WHAT TO DO: Word for word, transcribe all the entries shown below.

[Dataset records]
——————————
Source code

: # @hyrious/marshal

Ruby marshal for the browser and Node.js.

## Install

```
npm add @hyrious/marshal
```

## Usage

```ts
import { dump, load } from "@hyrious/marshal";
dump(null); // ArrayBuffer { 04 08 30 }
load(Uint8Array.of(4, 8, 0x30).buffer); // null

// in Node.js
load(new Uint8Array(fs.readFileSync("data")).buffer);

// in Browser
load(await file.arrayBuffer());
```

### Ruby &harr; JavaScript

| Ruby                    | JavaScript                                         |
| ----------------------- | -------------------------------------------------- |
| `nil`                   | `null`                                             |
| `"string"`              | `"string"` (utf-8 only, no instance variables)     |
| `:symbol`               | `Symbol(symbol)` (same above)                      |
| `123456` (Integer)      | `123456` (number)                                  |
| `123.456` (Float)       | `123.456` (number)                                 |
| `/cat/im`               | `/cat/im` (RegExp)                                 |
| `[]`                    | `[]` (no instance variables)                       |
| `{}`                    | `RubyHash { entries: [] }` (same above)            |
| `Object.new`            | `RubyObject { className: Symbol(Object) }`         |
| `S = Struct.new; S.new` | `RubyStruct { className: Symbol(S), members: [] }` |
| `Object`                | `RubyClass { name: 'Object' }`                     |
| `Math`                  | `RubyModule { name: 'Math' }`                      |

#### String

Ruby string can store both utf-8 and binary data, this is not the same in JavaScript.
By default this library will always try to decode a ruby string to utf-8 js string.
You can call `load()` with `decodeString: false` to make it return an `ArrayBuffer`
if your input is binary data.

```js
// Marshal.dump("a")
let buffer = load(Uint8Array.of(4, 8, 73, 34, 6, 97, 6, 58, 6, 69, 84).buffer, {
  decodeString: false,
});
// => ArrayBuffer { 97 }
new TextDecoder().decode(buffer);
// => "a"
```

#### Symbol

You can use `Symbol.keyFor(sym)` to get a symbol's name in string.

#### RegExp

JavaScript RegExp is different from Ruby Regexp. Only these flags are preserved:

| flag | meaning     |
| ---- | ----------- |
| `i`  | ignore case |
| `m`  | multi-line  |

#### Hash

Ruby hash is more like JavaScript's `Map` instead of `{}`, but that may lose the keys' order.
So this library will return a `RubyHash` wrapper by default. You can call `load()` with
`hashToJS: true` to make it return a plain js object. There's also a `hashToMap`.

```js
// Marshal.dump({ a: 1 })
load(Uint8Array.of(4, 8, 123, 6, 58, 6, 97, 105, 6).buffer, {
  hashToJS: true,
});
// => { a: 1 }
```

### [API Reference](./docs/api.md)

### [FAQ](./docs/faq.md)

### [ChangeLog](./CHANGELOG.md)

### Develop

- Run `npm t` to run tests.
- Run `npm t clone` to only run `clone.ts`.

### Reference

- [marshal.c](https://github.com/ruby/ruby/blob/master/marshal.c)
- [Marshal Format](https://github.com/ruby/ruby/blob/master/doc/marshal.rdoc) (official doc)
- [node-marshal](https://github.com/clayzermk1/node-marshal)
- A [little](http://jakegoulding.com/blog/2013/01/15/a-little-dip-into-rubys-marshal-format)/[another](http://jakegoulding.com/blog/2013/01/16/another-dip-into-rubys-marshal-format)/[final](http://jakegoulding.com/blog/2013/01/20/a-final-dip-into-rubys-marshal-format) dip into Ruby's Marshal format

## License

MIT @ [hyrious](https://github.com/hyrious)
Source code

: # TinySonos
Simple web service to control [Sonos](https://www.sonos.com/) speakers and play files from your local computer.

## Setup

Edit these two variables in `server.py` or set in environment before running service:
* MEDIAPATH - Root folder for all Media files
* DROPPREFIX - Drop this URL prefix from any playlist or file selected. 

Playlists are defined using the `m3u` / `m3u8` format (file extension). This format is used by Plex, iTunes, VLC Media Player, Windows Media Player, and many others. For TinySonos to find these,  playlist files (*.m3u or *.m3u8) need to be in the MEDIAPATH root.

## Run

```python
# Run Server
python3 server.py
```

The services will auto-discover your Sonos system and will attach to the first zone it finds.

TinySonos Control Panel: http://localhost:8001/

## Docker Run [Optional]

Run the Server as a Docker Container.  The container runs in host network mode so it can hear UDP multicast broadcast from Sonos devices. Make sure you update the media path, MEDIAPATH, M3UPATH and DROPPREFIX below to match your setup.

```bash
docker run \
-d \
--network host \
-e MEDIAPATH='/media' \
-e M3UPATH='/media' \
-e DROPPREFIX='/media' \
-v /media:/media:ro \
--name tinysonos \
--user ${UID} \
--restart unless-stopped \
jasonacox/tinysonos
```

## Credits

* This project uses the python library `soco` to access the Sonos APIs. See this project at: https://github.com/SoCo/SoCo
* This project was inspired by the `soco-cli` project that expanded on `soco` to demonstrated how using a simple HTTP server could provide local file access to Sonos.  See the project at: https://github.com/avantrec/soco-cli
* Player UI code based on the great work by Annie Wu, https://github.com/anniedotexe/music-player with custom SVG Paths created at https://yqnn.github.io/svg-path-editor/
——————————
FINAL ANSWER:
Source code

: # @hyrious/marshal

Ruby marshal for the browser and Node.js.

## Install

```
npm add @hyrious/marshal
```

## Usage

```ts
import { dump, load } from "@hyrious/marshal";
dump(null); // ArrayBuffer { 04 08 30 }
load(Uint8Array.of(4, 8, 0x30).buffer); // null

// in Node.js
load(new Uint8Array(fs.readFileSync("data")).buffer);

// in Browser
load(await file.arrayBuffer());
```

### Ruby &harr; JavaScript

| Ruby                    | JavaScript                                         |
| ----------------------- | -------------------------------------------------- |
| `nil`                   | `null`                                             |
| `"string"`              | `"string"` (utf-8 only, no instance variables)     |
| `:symbol`               | `Symbol(symbol)` (same above)                      |
| `123456` (Integer)      | `123456` (number)                                  |
| `123.456` (Float)       | `123.456` (number)                                 |
| `/cat/im`               | `/cat/im` (RegExp)                                 |
| `[]`                    | `[]` (no instance variables)                       |
| `{}`                    | `RubyHash { entries: [] }` (same above)            |
| `Object.new`            | `RubyObject { className: Symbol(Object) }`         |
| `S = Struct.new; S.new` | `RubyStruct { className: Symbol(S), members: [] }` |
| `Object`                | `RubyClass { name: 'Object' }`                     |
| `Math`                  | `RubyModule { name: 'Math' }`                      |

#### String

Ruby string can store both utf-8 and binary data, this is not the same in JavaScript.
By default this library will always try to decode a ruby string to utf-8 js string.
You can call `load()` with `decodeString: false` to make it return an `ArrayBuffer`
if your input is binary data.

```js
// Marshal.dump("a")
let buffer = load(Uint8Array.of(4, 8, 73, 34, 6, 97, 6, 58, 6, 69, 84).buffer, {
  decodeString: false,
});
// => ArrayBuffer { 97 }
new TextDecoder().decode(buffer);
// => "a"
```

#### Symbol

You can use `Symbol.keyFor(sym)` to get a symbol's name in string.

#### RegExp

JavaScript RegExp is different from Ruby Regexp. Only these flags are preserved:

| flag | meaning     |
| ---- | ----------- |
| `i`  | ignore case |
| `m`  | multi-line  |

#### Hash

Ruby hash is more like JavaScript's `Map` instead of `{}`, but that may lose the keys' order.
So this library will return a `RubyHash` wrapper by default. You can call `load()` with
`hashToJS: true` to make it return a plain js object. There's also a `hashToMap`.

```js
// Marshal.dump({ a: 1 })
load(Uint8Array.of(4, 8, 123, 6, 58, 6, 97, 105, 6).buffer, {
  hashToJS: true,
});
// => { a: 1 }
```

### [API Reference](./docs/api.md)

### [FAQ](./docs/faq.md)

### [ChangeLog](./CHANGELOG.md)

### Develop

- Run `npm t` to run tests.
- Run `npm t clone` to only run `clone.ts`.

### Reference

- [marshal.c](https://github.com/ruby/ruby/blob/master/marshal.c)
- [Marshal Format](https://github.com/ruby/ruby/blob/master/doc/marshal.rdoc) (official doc)
- [node-marshal](https://github.com/clayzermk1/node-marshal)
- A [little](http://jakegoulding.com/blog/2013/01/15/a-little-dip-into-rubys-marshal-format)/[another](http://jakegoulding.com/blog/2013/01/16/another-dip-into-rubys-marshal-format)/[final](http://jakegoulding.com/blog/2013/01/20/a-final-dip-into-rubys-marshal-format) dip into Ruby's Marshal format

## License

MIT @ [hyrious](https://github.com/hyrious)
Source code

: # TinySonos
Simple web service to control [Sonos](https://www.sonos.com/) speakers and play files from your local computer.

## Setup

Edit these two variables in `server.py` or set in environment before running service:
* MEDIAPATH - Root folder for all Media files
* DROPPREFIX - Drop this URL prefix from any playlist or file selected. 

Playlists are defined using the `m3u` / `m3u8` format (file extension). This format is used by Plex, iTunes, VLC Media Player, Windows Media Player, and many others. For TinySonos to find these,  playlist files (*.m3u or *.m3u8) need to be in the MEDIAPATH root.

## Run

```python
# Run Server
python3 server.py
```

The services will auto-discover your Sonos system and will attach to the first zone it finds.

TinySonos Control Panel: http://localhost:8001/

## Docker Run [Optional]

Run the Server as a Docker Container.  The container runs in host network mode so it can hear UDP multicast broadcast from Sonos devices. Make sure you update the media path, MEDIAPATH, M3UPATH and DROPPREFIX below to match your setup.

```bash
docker run \
-d \
--network host \
-e MEDIAPATH='/media' \
-e M3UPATH='/media' \
-e DROPPREFIX='/media' \
-v /media:/media:ro \
--name tinysonos \
--user ${UID} \
--restart unless-stopped \
jasonacox/tinysonos
```

## Credits

* This project uses the python library `soco` to access the Sonos APIs. See this project at: https://github.com/SoCo/SoCo
* This project was inspired by the `soco-cli` project that expanded on `soco` to demonstrated how using a simple HTTP server could provide local file access to Sonos.  See the project at: https://github.com/avantrec/soco-cli
* Player UI code based on the great work by Annie Wu, https://github.com/anniedotexe/music-player with custom SVG Paths created at https://yqnn.github.io/svg-path-editor/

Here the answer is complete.